Omalonyx is a genus of air-breathing land snails, terrestrial pulmonate gastropod molluscs in the family Succineidae, the amber snails. These snails are amphibious, living very close to water and moving around both on emergent plants and also on submerged aquatic plants.

==Distribution==
Species of the genus Omalonyx occur in the Caribbean Islands, and they are also amply distributed throughout South America.

==Species==
Species within the genus Omalonyx include:

- Omalonyx brasiliensis (Simroth, 1896)
- Omalonyx convexus (Heynemann, 1868)
- Omalonyx matheronii (Potiez & Michaud, 1835) or Omalonyx matheroni (Potiez & Michaud, 1838)
- Omalonyx pattersonae Tillier, 1981
- Omalonyx unguis (d'Orbigny, 1837)
- Omalonyx geayi Tillier, 1980

==Description==
Omalonyx includes slugs with a reduced, flat and fingernail-like shell and a pattern of yellow coloring with two black longitudinal stripes and blackish stains throughout the entire body, including the mantle. The mantle covers the visceral mass and the edge of the shell. Various authors reported various extensions of the mantle: the mantle covers the shell in different extents.
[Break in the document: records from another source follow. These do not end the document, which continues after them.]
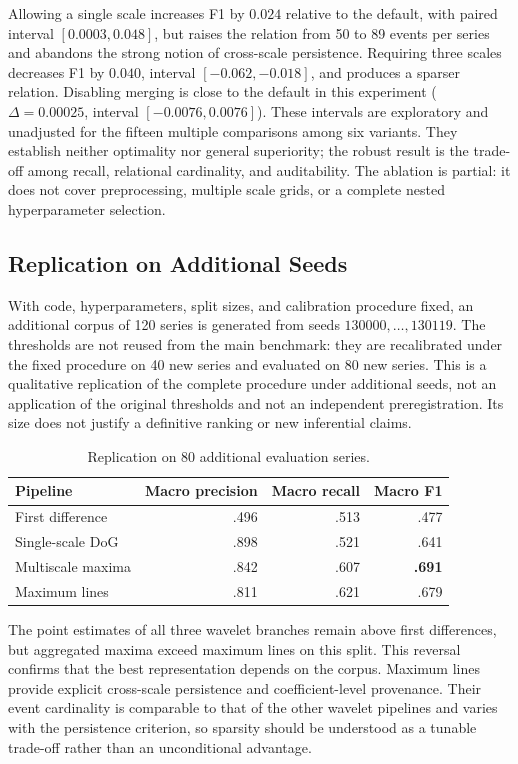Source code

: Allowing a single scale increases F1 by $0.024$ relative to the default, with paired interval $[0.0003,0.048]$, but raises the relation from 50 to 89 events per series and abandons the strong notion of cross-scale persistence. Requiring three scales decreases F1 by $0.040$, interval $[-0.062,-0.018]$, and produces a sparser relation. Disabling merging is close to the default in this experiment ($\Delta=0.00025$, interval $[-0.0076,0.0076]$). These intervals are exploratory and unadjusted for the fifteen multiple comparisons among six variants. They establish neither optimality nor general superiority; the robust result is the trade-off among recall, relational cardinality, and auditability. The ablation is partial: it does not cover preprocessing, multiple scale grids, or a complete nested hyperparameter selection.

\subsection{Replication on Additional Seeds}

With code, hyperparameters, split sizes, and calibration procedure fixed, an additional corpus of 120 series is generated from seeds $130000,\ldots,130119$. The thresholds are not reused from the main benchmark: they are recalibrated under the fixed procedure on 40 new series and evaluated on 80 new series. This is a qualitative replication of the complete procedure under additional seeds, not an application of the original thresholds and not an independent preregistration. Its size does not justify a definitive ranking or new inferential claims.

\begin{table}[H]
\centering
\caption{Replication on 80 additional evaluation series.}
\label{tab:additional_seed}
\small
\begin{tabular}{lrrr}
\toprule
Pipeline & Macro precision & Macro recall & Macro F1 \\
\midrule
First difference & .496 & .513 & .477 \\
Single-scale DoG & .898 & .521 & .641 \\
Multiscale maxima & .842 & .607 & \textbf{.691} \\
Maximum lines & .811 & .621 & .679 \\
\bottomrule
\end{tabular}
\end{table}

The point estimates of all three wavelet branches remain above first differences, but aggregated maxima exceed maximum lines on this split. This reversal confirms that the best representation depends on the corpus. Maximum lines provide explicit cross-scale persistence and coefficient-level provenance. Their event cardinality is comparable to that of the other wavelet pipelines and varies with the persistence criterion, so sparsity should be understood as a tunable trade-off rather than an unconditional advantage.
The coloring was used to describe and characterize Omalonyx species, but Arruda & Thomé (2011) reported wide variability in color of Omalonyx convexus.

==Ecology==
The species of Omalonyx are reported on macrophytes or emergent vegetation in the banks of lagoons, river floodplains, and streams. Omalonyx convexus lives in both clean and polluted freshwater environments, as well as on natural and artificial substrates.

These snails are herbivorous, feeding on living plant tissues. Non-vegetal food items were also found in Omalonyx convexus.